:: DATA TO EXAMINE ::
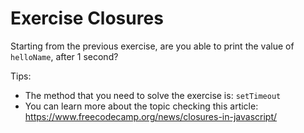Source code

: # Exercise Closures

Starting from the previous exercise, are you able to print the value of `helloName`, after 1 second?

Tips:

- The method that you need to solve the exercise is: `setTimeout`
- You can learn more about the topic checking this article: https://www.freecodecamp.org/news/closures-in-javascript/
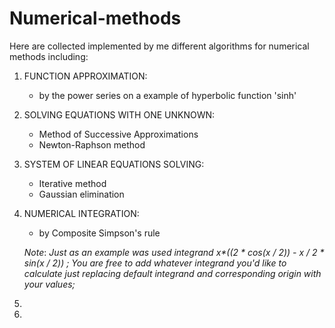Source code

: # Numerical-methods
Here are collected implemented by me different algorithms for numerical methods including:
1) FUNCTION APPROXIMATION:
   * by the power series on a example of hyperbolic function 'sinh'
2) SOLVING EQUATIONS WITH ONE UNKNOWN:
   * Method of Successive Approximations 
   * Newton-Raphson method
3) SYSTEM OF LINEAR EQUATIONS SOLVING:
   * Iterative method
   * Gaussian elimination
4) NUMERICAL INTEGRATION:
   * by Composite Simpson's rule

   *_Note_*: _Just as an example was used integrand x*((2 * cos(x / 2)) - x / 2 * sin(x / 2)) ;
   You are free to add whatever integrand you'd like to calculate just replacing default integrand and corresponding origin
   with your values;_
5)
6)
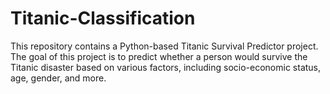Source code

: # Titanic-Classification
This repository contains a Python-based Titanic Survival Predictor project. The goal of this project is to predict whether a person would survive the Titanic disaster based on various factors, including socio-economic status, age, gender, and more.
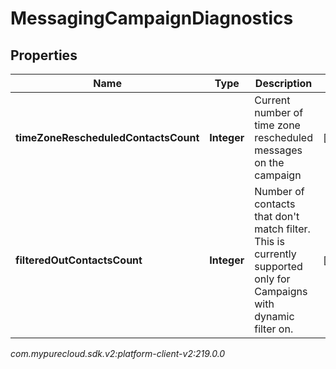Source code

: # MessagingCampaignDiagnostics


## Properties

| Name | Type | Description | Notes |
| ------------ | ------------- | ------------- | ------------- |
| **timeZoneRescheduledContactsCount** | **Integer** | Current number of time zone rescheduled messages on the campaign |  [optional] |
| **filteredOutContactsCount** | **Integer** | Number of contacts that don't match filter. This is currently supported only for Campaigns with dynamic filter on. |  [optional] |




_com.mypurecloud.sdk.v2:platform-client-v2:219.0.0_
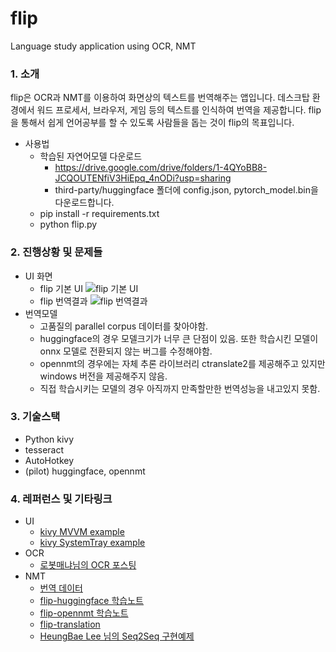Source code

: # flip
Language study application using OCR, NMT

### 1. 소개
flip은 OCR과 NMT를 이용하여 화면상의 텍스트를 번역해주는 앱입니다. 데스크탑 환경에서 워드 프로세서, 브라우저, 게임 등의 텍스트를 인식하여 번역을 제공합니다. flip을 통해서 쉽게 언어공부를 할 수 있도록 사람들을 돕는 것이 flip의 목표입니다.

 - 사용법 
    - 학습된 자연어모델 다운로드
      - https://drive.google.com/drive/folders/1-4QYoBB8-JCQOUTENfiV3HiEpq_4nODi?usp=sharing
      - third-party/huggingface 폴더에 config.json, pytorch_model.bin을 다운로드합니다.
    - pip install -r requirements.txt
    - python flip.py
  
### 2. 진행상황 및 문제들
 - UI 화면
    - flip 기본 UI
        ![flip 기본 UI](https://img1.daumcdn.net/thumb/R1280x0/?scode=mtistory2&fname=https%3A%2F%2Fblog.kakaocdn.net%2Fdn%2FbtNISQ%2FbtqIVIhqs39%2F3k0NL7QQKKqfxRrN66bCf1%2Fimg.png)
    - flip 번역결과
        ![flip 번역결과](https://img1.daumcdn.net/thumb/R1280x0/?scode=mtistory2&fname=https%3A%2F%2Fblog.kakaocdn.net%2Fdn%2FbVkthJ%2FbtqIVHQlYr8%2FfgwFMMa9RJemFzKY03DTz1%2Fimg.png)
 - 번역모델
    - 고품질의 parallel corpus 데이터를 찾아야함.
    - huggingface의 경우 모델크기가 너무 큰 단점이 있음. 또한 학습시킨 모델이 onnx 모델로 전환되지 않는 버그를 수정해야함.
    - opennmt의 경우에는 자체 추론 라이브러리 ctranslate2를 제공해주고 있지만 windows 버전을 제공해주지 않음.
    - 직접 학습시키는 모델의 경우 아직까지 만족할만한 번역성능을 내고있지 못함.

### 3. 기술스택
 - Python kivy
 - tesseract
 - AutoHotkey
 - (pilot) huggingface, opennmt

### 4. 레퍼런스 및 기타링크
 - UI
    - [kivy MVVM example](https://github.com/rafalo1333/KivyExampleMVVMPhotosApp)
    - [kivy SystemTray example](https://github.com/twister077/KivySystemTrayApp)
 - OCR
    - [로봇매냐님의 OCR 포스팅](https://blog.naver.com/PostView.nhn?blogId=monkey5255&logNo=221598376164&from=search&redirect=Log&widgetTypeCall=true&directAccess=false)
 - NMT
    - [번역 데이터](https://github.com/jungyeul/korean-parallel-corpora)
    - [flip-huggingface 학습노트](https://colab.research.google.com/drive/18yLBjDQ6uZYKzz1aeZTIUvw0wFDWOn6X?usp=sharing)
    - [flip-opennmt 학습노트](https://colab.research.google.com/drive/1atmKcbQIvTy9drMnAxFhLWWneDO1TL_R?usp=sharing)
    - [flip-translation](https://github.com/youlive789/flip-translation)
    - [HeungBae Lee 님의 Seq2Seq 구현예제](https://heung-bae-lee.github.io/2020/01/22/deep_learning_11/)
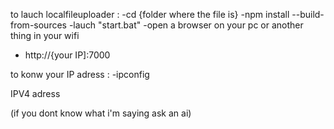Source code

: to lauch localfileuploader :
  -cd {folder where the file is}
  -npm install --build-from-sources
  -lauch "start.bat"
  -open a browser on your pc or another thing in your wifi
  - http://{your IP]:7000

to konw your IP adress :
  -ipconfig

IPV4 adress

(if you dont know what i'm saying ask an ai)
:::
EXERCISE DETAILS
The whole listing, minus its images, should be repeated exactly.

EXERCISE RESULT
Source code

: # Exercise Closures

Starting from the previous exercise, are you able to print the value of `helloName`, after 1 second?

Tips:

- The method that you need to solve the exercise is: `setTimeout`
- You can learn more about the topic checking this article: https://www.freecodecamp.org/news/closures-in-javascript/
Source code

: # Numerical-methods
Here are collected implemented by me different algorithms for numerical methods including:
1) FUNCTION APPROXIMATION:
   * by the power series on a example of hyperbolic function 'sinh'
2) SOLVING EQUATIONS WITH ONE UNKNOWN:
   * Method of Successive Approximations 
   * Newton-Raphson method
3) SYSTEM OF LINEAR EQUATIONS SOLVING:
   * Iterative method
   * Gaussian elimination
4) NUMERICAL INTEGRATION:
   * by Composite Simpson's rule

   *_Note_*: _Just as an example was used integrand x*((2 * cos(x / 2)) - x / 2 * sin(x / 2)) ;
   You are free to add whatever integrand you'd like to calculate just replacing default integrand and corresponding origin
   with your values;_
5)
6)
Source code

: # Titanic-Classification
This repository contains a Python-based Titanic Survival Predictor project. The goal of this project is to predict whether a person would survive the Titanic disaster based on various factors, including socio-economic status, age, gender, and more.
Source code

: # MessagingCampaignDiagnostics


## Properties

| Name | Type | Description | Notes |
| ------------ | ------------- | ------------- | ------------- |
| **timeZoneRescheduledContactsCount** | **Integer** | Current number of time zone rescheduled messages on the campaign |  [optional] |
| **filteredOutContactsCount** | **Integer** | Number of contacts that don't match filter. This is currently supported only for Campaigns with dynamic filter on. |  [optional] |




_com.mypurecloud.sdk.v2:platform-client-v2:219.0.0_
Source code

: # flip
Language study application using OCR, NMT

### 1. 소개
flip은 OCR과 NMT를 이용하여 화면상의 텍스트를 번역해주는 앱입니다. 데스크탑 환경에서 워드 프로세서, 브라우저, 게임 등의 텍스트를 인식하여 번역을 제공합니다. flip을 통해서 쉽게 언어공부를 할 수 있도록 사람들을 돕는 것이 flip의 목표입니다.

 - 사용법 
    - 학습된 자연어모델 다운로드
      - https://drive.google.com/drive/folders/1-4QYoBB8-JCQOUTENfiV3HiEpq_4nODi?usp=sharing
      - third-party/huggingface 폴더에 config.json, pytorch_model.bin을 다운로드합니다.
    - pip install -r requirements.txt
    - python flip.py
  
### 2. 진행상황 및 문제들
 - UI 화면
    - flip 기본 UI
        ![flip 기본 UI](https://img1.daumcdn.net/thumb/R1280x0/?scode=mtistory2&fname=https%3A%2F%2Fblog.kakaocdn.net%2Fdn%2FbtNISQ%2FbtqIVIhqs39%2F3k0NL7QQKKqfxRrN66bCf1%2Fimg.png)
    - flip 번역결과
        ![flip 번역결과](https://img1.daumcdn.net/thumb/R1280x0/?scode=mtistory2&fname=https%3A%2F%2Fblog.kakaocdn.net%2Fdn%2FbVkthJ%2FbtqIVHQlYr8%2FfgwFMMa9RJemFzKY03DTz1%2Fimg.png)
 - 번역모델
    - 고품질의 parallel corpus 데이터를 찾아야함.
    - huggingface의 경우 모델크기가 너무 큰 단점이 있음. 또한 학습시킨 모델이 onnx 모델로 전환되지 않는 버그를 수정해야함.
    - opennmt의 경우에는 자체 추론 라이브러리 ctranslate2를 제공해주고 있지만 windows 버전을 제공해주지 않음.
    - 직접 학습시키는 모델의 경우 아직까지 만족할만한 번역성능을 내고있지 못함.

### 3. 기술스택
 - Python kivy
 - tesseract
 - AutoHotkey
 - (pilot) huggingface, opennmt

### 4. 레퍼런스 및 기타링크
 - UI
    - [kivy MVVM example](https://github.com/rafalo1333/KivyExampleMVVMPhotosApp)
    - [kivy SystemTray example](https://github.com/twister077/KivySystemTrayApp)
 - OCR
    - [로봇매냐님의 OCR 포스팅](https://blog.naver.com/PostView.nhn?blogId=monkey5255&logNo=221598376164&from=search&redirect=Log&widgetTypeCall=true&directAccess=false)
 - NMT
    - [번역 데이터](https://github.com/jungyeul/korean-parallel-corpora)
    - [flip-huggingface 학습노트](https://colab.research.google.com/drive/18yLBjDQ6uZYKzz1aeZTIUvw0wFDWOn6X?usp=sharing)
    - [flip-opennmt 학습노트](https://colab.research.google.com/drive/1atmKcbQIvTy9drMnAxFhLWWneDO1TL_R?usp=sharing)
    - [flip-translation](https://github.com/youlive789/flip-translation)
    - [HeungBae Lee 님의 Seq2Seq 구현예제](https://heung-bae-lee.github.io/2020/01/22/deep_learning_11/)
Source code

: to lauch localfileuploader :
  -cd {folder where the file is}
  -npm install --build-from-sources
  -lauch "start.bat"
  -open a browser on your pc or another thing in your wifi
  - http://{your IP]:7000

to konw your IP adress :
  -ipconfig

IPV4 adress

(if you dont know what i'm saying ask an ai)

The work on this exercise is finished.